(Source texts of formatted documents)
************
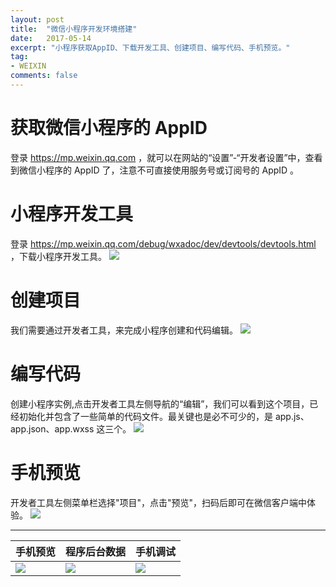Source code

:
 ```yaml
---
layout: post
title:  "微信小程序开发环境搭建"
date:   2017-05-14
excerpt: "小程序获取AppID、下载开发工具、创建项目、编写代码、手机预览。"
tag:
- WEIXIN
comments: false
---
```


# 获取微信小程序的 AppID
登录 https://mp.weixin.qq.com ，就可以在网站的“设置”-“开发者设置”中，查看到微信小程序的 AppID 了，注意不可直接使用服务号或订阅号的 AppID 。

# 小程序开发工具
登录 https://mp.weixin.qq.com/debug/wxadoc/dev/devtools/devtools.html ，下载小程序开发工具。
![]({{site.url}}/assets/img/medias/微信小程序环境搭建/开发工具.png)


# 创建项目
我们需要通过开发者工具，来完成小程序创建和代码编辑。
![]({{site.url}}/assets/img/medias/微信小程序环境搭建/创建项目.png)


# 编写代码
创建小程序实例,点击开发者工具左侧导航的“编辑”，我们可以看到这个项目，已经初始化并包含了一些简单的代码文件。最关键也是必不可少的，是 app.js、app.json、app.wxss 这三个。
![]({{site.url}}/assets/img/medias/微信小程序环境搭建/编写代码.png)


# 手机预览
开发者工具左侧菜单栏选择"项目"，点击"预览"，扫码后即可在微信客户端中体验。
![]({{site.url}}/assets/img/medias/微信小程序环境搭建/预览.png)


----------

|手机预览|程序后台数据|手机调试|
|-|-|-|
|![]({{site.url}}/assets/img/medias/微信小程序环境搭建/手机预览.jpg)|![]({{site.url}}/assets/img/medias/微信小程序环境搭建/程序后台数据.jpg)|![]({{site.url}}/assets/img/medias/微信小程序环境搭建/手机调试.jpg)|



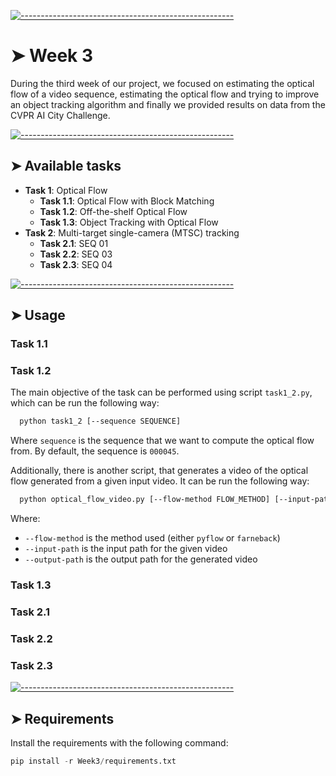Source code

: <!-- ⚠️ This README has been generated from the file(s) "blueprint.md" ⚠️-->
[![-----------------------------------------------------](https://raw.githubusercontent.com/andreasbm/readme/master/assets/lines/colored.png)](#week-2)

# ➤ Week 3

During the third week of our project, we focused on estimating the optical flow of a video sequence, estimating the optical flow and trying to improve an object tracking algorithm and finally we provided results on data from the CVPR AI City Challenge.



[![-----------------------------------------------------](https://raw.githubusercontent.com/andreasbm/readme/master/assets/lines/colored.png)](#available-tasks)

## ➤ Available tasks

* **Task 1**: Optical Flow
  * **Task 1.1**: Optical Flow with Block Matching
  * **Task 1.2**: Off-the-shelf Optical Flow
  * **Task 1.3**: Object Tracking with Optical Flow
* **Task 2**: Multi-target single-camera (MTSC) tracking
  * **Task 2.1**: SEQ 01
  * **Task 2.2**: SEQ 03
  * **Task 2.3**: SEQ 04



[![-----------------------------------------------------](https://raw.githubusercontent.com/andreasbm/readme/master/assets/lines/colored.png)](#usage)

## ➤ Usage
### Task 1.1

### Task 1.2
The main objective of the task can be performed using script `task1_2.py`, which can be run the following way:
```bash
  python task1_2 [--sequence SEQUENCE]
```
Where `sequence` is the sequence that we want to compute the optical flow from. By default, the sequence is `000045`.

Additionally, there is another script, that generates a video of the optical flow generated from a given input video. It can be run the following way:
```bash
  python optical_flow_video.py [--flow-method FLOW_METHOD] [--input-path INPUT_PATH] [--output-path OUTPUT_PATH]
```
Where:
  - `--flow-method` is the method used (either `pyflow` or `farneback`)
  - `--input-path` is the input path for the given video
  - `--output-path` is the output path for the generated video

### Task 1.3

### Task 2.1

### Task 2.2

### Task 2.3



[![-----------------------------------------------------](https://raw.githubusercontent.com/andreasbm/readme/master/assets/lines/colored.png)](#requirements)

## ➤ Requirements
Install the requirements with the following command:
```python
pip install -r Week3/requirements.txt
```
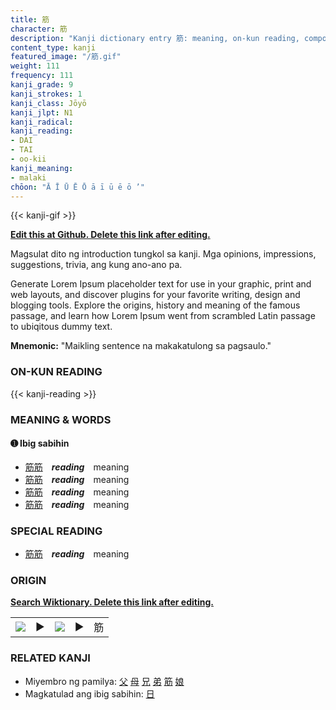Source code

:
 ```yaml
---
title: 筋
character: 筋
description: "Kanji dictionary entry 筋: meaning, on-kun reading, compounds, origin, related kanji"
content_type: kanji
featured_image: "/筋.gif"
weight: 111
frequency: 111
kanji_grade: 9
kanji_strokes: 1
kanji_class: Jōyō
kanji_jlpt: N1
kanji_radical: 
kanji_reading: 
- DAI
- TAI
- oo-kii
kanji_meaning:
- malaki
chōon: "Ā Ī Ū Ē Ō ā ī ū ē ō ’"
---
```

[//]: # (Don't edit the line below. Kanji animated GIF code is automatically generated.)
{{< kanji-gif >}}

[//]: # (Edit below this line.)

**[Edit this at Github. Delete this link after editing.](https://github.com/tim0g/tim/tree/main/content/kanji/筋/index.md)**

Magsulat dito ng introduction tungkol sa kanji. Mga opinions, impressions, suggestions, trivia, ang kung ano-ano pa.

Generate Lorem Ipsum placeholder text for use in your graphic, print and web layouts, and discover plugins for your favorite writing, design and blogging tools. Explore the origins, history and meaning of the famous passage, and learn how Lorem Ipsum went from scrambled Latin passage to ubiqitous dummy text.
 
**Mnemonic:** "Maikling sentence na makakatulong sa pagsaulo."

### ON-KUN READING

[//]: # (Don't edit the line below. ON-KUN READING code is automatically generated.)
{{< kanji-reading >}}

### MEANING & WORDS

#### ➊ **Ibig sabihin**
  - [筋](../筋)[筋](../筋)　***reading***　meaning
  - [筋](../筋)[筋](../筋)　***reading***　meaning
  - [筋](../筋)[筋](../筋)　***reading***　meaning
  - [筋](../筋)[筋](../筋)　***reading***　meaning

### SPECIAL READING
  - [筋](../筋)[筋](../筋)　***reading***　meaning

### ORIGIN

**[Search Wiktionary. Delete this link after editing.](https://wiktionary.org/wiki/筋)**
<table class="kanji-table"><tr><td>
<img src="60px-筋-bronze.svg.png">
</td><td>▶</td><td>
<img src="60px-筋-oracle.svg.png">
</td><td>▶</td>
<td class="kanji-origin">筋</td>
</tr></table>

### RELATED KANJI
- Miyembro ng pamilya: [父](../父) [母](../母) [兄](../兄) [弟](../弟) [筋](../筋) [娘](../娘)
- Magkatulad ang ibig sabihin: [日](../日)
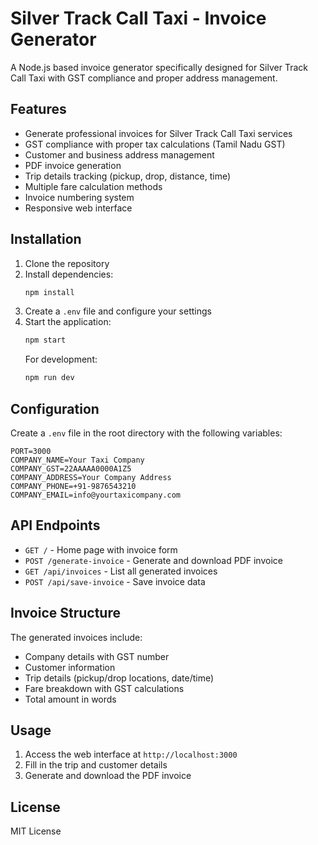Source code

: # Silver Track Call Taxi - Invoice Generator

A Node.js based invoice generator specifically designed for Silver Track Call Taxi with GST compliance and proper address management.

## Features

- Generate professional invoices for Silver Track Call Taxi services
- GST compliance with proper tax calculations (Tamil Nadu GST)
- Customer and business address management
- PDF invoice generation
- Trip details tracking (pickup, drop, distance, time)
- Multiple fare calculation methods
- Invoice numbering system
- Responsive web interface

## Installation

1. Clone the repository
2. Install dependencies:
   ```bash
   npm install
   ```
3. Create a `.env` file and configure your settings
4. Start the application:
   ```bash
   npm start
   ```
   For development:
   ```bash
   npm run dev
   ```

## Configuration

Create a `.env` file in the root directory with the following variables:

```
PORT=3000
COMPANY_NAME=Your Taxi Company
COMPANY_GST=22AAAAA0000A1Z5
COMPANY_ADDRESS=Your Company Address
COMPANY_PHONE=+91-9876543210
COMPANY_EMAIL=info@yourtaxicompany.com
```

## API Endpoints

- `GET /` - Home page with invoice form
- `POST /generate-invoice` - Generate and download PDF invoice
- `GET /api/invoices` - List all generated invoices
- `POST /api/save-invoice` - Save invoice data

## Invoice Structure

The generated invoices include:
- Company details with GST number
- Customer information
- Trip details (pickup/drop locations, date/time)
- Fare breakdown with GST calculations
- Total amount in words

## Usage

1. Access the web interface at `http://localhost:3000`
2. Fill in the trip and customer details
3. Generate and download the PDF invoice

## License

MIT License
************
- Exercise description
Leave the pictures out, then print every entry exactly as it reads.

- Solution for this task
Source code

:
 ```yaml
---
layout: post
title:  "微信小程序开发环境搭建"
date:   2017-05-14
excerpt: "小程序获取AppID、下载开发工具、创建项目、编写代码、手机预览。"
tag:
- WEIXIN
comments: false
---
```


# 获取微信小程序的 AppID
登录 https://mp.weixin.qq.com ，就可以在网站的“设置”-“开发者设置”中，查看到微信小程序的 AppID 了，注意不可直接使用服务号或订阅号的 AppID 。

# 小程序开发工具
登录 https://mp.weixin.qq.com/debug/wxadoc/dev/devtools/devtools.html ，下载小程序开发工具。
![]({{site.url}}/assets/img/medias/微信小程序环境搭建/开发工具.png)


# 创建项目
我们需要通过开发者工具，来完成小程序创建和代码编辑。
![]({{site.url}}/assets/img/medias/微信小程序环境搭建/创建项目.png)


# 编写代码
创建小程序实例,点击开发者工具左侧导航的“编辑”，我们可以看到这个项目，已经初始化并包含了一些简单的代码文件。最关键也是必不可少的，是 app.js、app.json、app.wxss 这三个。
![]({{site.url}}/assets/img/medias/微信小程序环境搭建/编写代码.png)


# 手机预览
开发者工具左侧菜单栏选择"项目"，点击"预览"，扫码后即可在微信客户端中体验。
![]({{site.url}}/assets/img/medias/微信小程序环境搭建/预览.png)


----------

|手机预览|程序后台数据|手机调试|
|-|-|-|
|![]({{site.url}}/assets/img/medias/微信小程序环境搭建/手机预览.jpg)|![]({{site.url}}/assets/img/medias/微信小程序环境搭建/程序后台数据.jpg)|![]({{site.url}}/assets/img/medias/微信小程序环境搭建/手机调试.jpg)|



Source code

: <!-- ⚠️ This README has been generated from the file(s) "blueprint.md" ⚠️-->
[![-----------------------------------------------------](https://raw.githubusercontent.com/andreasbm/readme/master/assets/lines/colored.png)](#week-2)

# ➤ Week 3

During the third week of our project, we focused on estimating the optical flow of a video sequence, estimating the optical flow and trying to improve an object tracking algorithm and finally we provided results on data from the CVPR AI City Challenge.



[![-----------------------------------------------------](https://raw.githubusercontent.com/andreasbm/readme/master/assets/lines/colored.png)](#available-tasks)

## ➤ Available tasks

* **Task 1**: Optical Flow
  * **Task 1.1**: Optical Flow with Block Matching
  * **Task 1.2**: Off-the-shelf Optical Flow
  * **Task 1.3**: Object Tracking with Optical Flow
* **Task 2**: Multi-target single-camera (MTSC) tracking
  * **Task 2.1**: SEQ 01
  * **Task 2.2**: SEQ 03
  * **Task 2.3**: SEQ 04



[![-----------------------------------------------------](https://raw.githubusercontent.com/andreasbm/readme/master/assets/lines/colored.png)](#usage)

## ➤ Usage
### Task 1.1

### Task 1.2
The main objective of the task can be performed using script `task1_2.py`, which can be run the following way:
```bash
  python task1_2 [--sequence SEQUENCE]
```
Where `sequence` is the sequence that we want to compute the optical flow from. By default, the sequence is `000045`.

Additionally, there is another script, that generates a video of the optical flow generated from a given input video. It can be run the following way:
```bash
  python optical_flow_video.py [--flow-method FLOW_METHOD] [--input-path INPUT_PATH] [--output-path OUTPUT_PATH]
```
Where:
  - `--flow-method` is the method used (either `pyflow` or `farneback`)
  - `--input-path` is the input path for the given video
  - `--output-path` is the output path for the generated video

### Task 1.3

### Task 2.1

### Task 2.2

### Task 2.3



[![-----------------------------------------------------](https://raw.githubusercontent.com/andreasbm/readme/master/assets/lines/colored.png)](#requirements)

## ➤ Requirements
Install the requirements with the following command:
```python
pip install -r Week3/requirements.txt
```
Source code

:
 ```yaml
---
title: 筋
character: 筋
description: "Kanji dictionary entry 筋: meaning, on-kun reading, compounds, origin, related kanji"
content_type: kanji
featured_image: "/筋.gif"
weight: 111
frequency: 111
kanji_grade: 9
kanji_strokes: 1
kanji_class: Jōyō
kanji_jlpt: N1
kanji_radical: 
kanji_reading: 
- DAI
- TAI
- oo-kii
kanji_meaning:
- malaki
chōon: "Ā Ī Ū Ē Ō ā ī ū ē ō ’"
---
```

[//]: # (Don't edit the line below. Kanji animated GIF code is automatically generated.)
{{< kanji-gif >}}

[//]: # (Edit below this line.)

**[Edit this at Github. Delete this link after editing.](https://github.com/tim0g/tim/tree/main/content/kanji/筋/index.md)**

Magsulat dito ng introduction tungkol sa kanji. Mga opinions, impressions, suggestions, trivia, ang kung ano-ano pa.

Generate Lorem Ipsum placeholder text for use in your graphic, print and web layouts, and discover plugins for your favorite writing, design and blogging tools. Explore the origins, history and meaning of the famous passage, and learn how Lorem Ipsum went from scrambled Latin passage to ubiqitous dummy text.
 
**Mnemonic:** "Maikling sentence na makakatulong sa pagsaulo."

### ON-KUN READING

[//]: # (Don't edit the line below. ON-KUN READING code is automatically generated.)
{{< kanji-reading >}}

### MEANING & WORDS

#### ➊ **Ibig sabihin**
  - [筋](../筋)[筋](../筋)　***reading***　meaning
  - [筋](../筋)[筋](../筋)　***reading***　meaning
  - [筋](../筋)[筋](../筋)　***reading***　meaning
  - [筋](../筋)[筋](../筋)　***reading***　meaning

### SPECIAL READING
  - [筋](../筋)[筋](../筋)　***reading***　meaning

### ORIGIN

**[Search Wiktionary. Delete this link after editing.](https://wiktionary.org/wiki/筋)**
<table class="kanji-table"><tr><td>
<img src="60px-筋-bronze.svg.png">
</td><td>▶</td><td>
<img src="60px-筋-oracle.svg.png">
</td><td>▶</td>
<td class="kanji-origin">筋</td>
</tr></table>

### RELATED KANJI
- Miyembro ng pamilya: [父](../父) [母](../母) [兄](../兄) [弟](../弟) [筋](../筋) [娘](../娘)
- Magkatulad ang ibig sabihin: [日](../日)
Source code

: # Silver Track Call Taxi - Invoice Generator

A Node.js based invoice generator specifically designed for Silver Track Call Taxi with GST compliance and proper address management.

## Features

- Generate professional invoices for Silver Track Call Taxi services
- GST compliance with proper tax calculations (Tamil Nadu GST)
- Customer and business address management
- PDF invoice generation
- Trip details tracking (pickup, drop, distance, time)
- Multiple fare calculation methods
- Invoice numbering system
- Responsive web interface

## Installation

1. Clone the repository
2. Install dependencies:
   ```bash
   npm install
   ```
3. Create a `.env` file and configure your settings
4. Start the application:
   ```bash
   npm start
   ```
   For development:
   ```bash
   npm run dev
   ```

## Configuration

Create a `.env` file in the root directory with the following variables:

```
PORT=3000
COMPANY_NAME=Your Taxi Company
COMPANY_GST=22AAAAA0000A1Z5
COMPANY_ADDRESS=Your Company Address
COMPANY_PHONE=+91-9876543210
COMPANY_EMAIL=info@yourtaxicompany.com
```

## API Endpoints

- `GET /` - Home page with invoice form
- `POST /generate-invoice` - Generate and download PDF invoice
- `GET /api/invoices` - List all generated invoices
- `POST /api/save-invoice` - Save invoice data

## Invoice Structure

The generated invoices include:
- Company details with GST number
- Customer information
- Trip details (pickup/drop locations, date/time)
- Fare breakdown with GST calculations
- Total amount in words

## Usage

1. Access the web interface at `http://localhost:3000`
2. Fill in the trip and customer details
3. Generate and download the PDF invoice

## License

MIT License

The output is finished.